[Extracted material Boundary: Start]

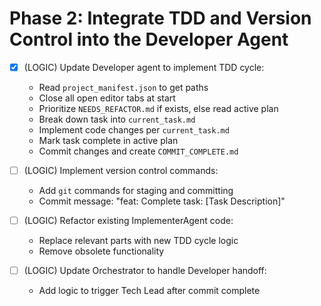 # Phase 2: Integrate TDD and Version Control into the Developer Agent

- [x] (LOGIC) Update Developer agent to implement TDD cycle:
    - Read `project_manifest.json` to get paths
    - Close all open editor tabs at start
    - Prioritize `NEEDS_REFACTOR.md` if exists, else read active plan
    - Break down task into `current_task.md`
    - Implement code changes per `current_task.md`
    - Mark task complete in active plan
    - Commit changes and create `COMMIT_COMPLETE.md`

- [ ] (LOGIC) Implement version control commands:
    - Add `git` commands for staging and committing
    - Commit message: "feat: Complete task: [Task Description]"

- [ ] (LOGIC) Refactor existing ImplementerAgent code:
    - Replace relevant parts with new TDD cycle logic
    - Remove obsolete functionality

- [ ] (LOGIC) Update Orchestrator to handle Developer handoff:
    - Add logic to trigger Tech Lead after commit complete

[Extracted material Boundary: End]
[Extracted material Boundary: Start]

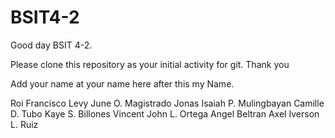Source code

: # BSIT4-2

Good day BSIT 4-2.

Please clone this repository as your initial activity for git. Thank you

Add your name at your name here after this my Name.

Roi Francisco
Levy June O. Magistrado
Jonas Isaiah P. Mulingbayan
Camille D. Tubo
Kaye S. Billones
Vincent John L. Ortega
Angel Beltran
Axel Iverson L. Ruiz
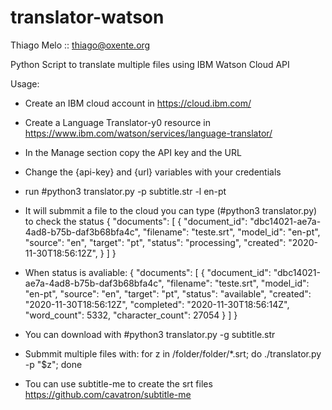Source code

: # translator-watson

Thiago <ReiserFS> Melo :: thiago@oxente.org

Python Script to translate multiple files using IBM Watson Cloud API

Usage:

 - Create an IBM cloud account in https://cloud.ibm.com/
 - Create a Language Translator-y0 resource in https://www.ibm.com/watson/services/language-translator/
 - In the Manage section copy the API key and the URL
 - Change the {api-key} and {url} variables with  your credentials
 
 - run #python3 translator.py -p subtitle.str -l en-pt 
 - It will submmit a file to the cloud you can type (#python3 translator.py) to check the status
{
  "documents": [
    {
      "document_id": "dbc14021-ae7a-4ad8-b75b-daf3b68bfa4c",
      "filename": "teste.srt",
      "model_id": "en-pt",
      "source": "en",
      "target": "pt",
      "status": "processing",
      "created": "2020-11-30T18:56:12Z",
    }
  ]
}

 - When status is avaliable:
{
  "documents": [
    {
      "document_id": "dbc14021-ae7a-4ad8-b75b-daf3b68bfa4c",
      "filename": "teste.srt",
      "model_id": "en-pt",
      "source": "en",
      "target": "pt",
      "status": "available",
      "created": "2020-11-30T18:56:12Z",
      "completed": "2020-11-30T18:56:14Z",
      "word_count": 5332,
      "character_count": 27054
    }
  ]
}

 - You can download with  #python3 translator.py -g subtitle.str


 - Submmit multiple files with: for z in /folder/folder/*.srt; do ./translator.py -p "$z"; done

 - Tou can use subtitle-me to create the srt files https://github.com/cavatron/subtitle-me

[Extracted material Boundary: End]

#### [Exercise instructions]
Give again exactly, and only, the lines above starting at the one with "read active plan" and ending at the one with "- Add logic".

#### [Written answer]
    - Prioritize `NEEDS_REFACTOR.md` if exists, else read active plan
    - Break down task into `current_task.md`
    - Implement code changes per `current_task.md`
    - Mark task complete in active plan
    - Commit changes and create `COMMIT_COMPLETE.md`

- [ ] (LOGIC) Implement version control commands:
    - Add `git` commands for staging and committing
    - Commit message: "feat: Complete task: [Task Description]"

- [ ] (LOGIC) Refactor existing ImplementerAgent code:
    - Replace relevant parts with new TDD cycle logic
    - Remove obsolete functionality

- [ ] (LOGIC) Update Orchestrator to handle Developer handoff:
    - Add logic to trigger Tech Lead after commit complete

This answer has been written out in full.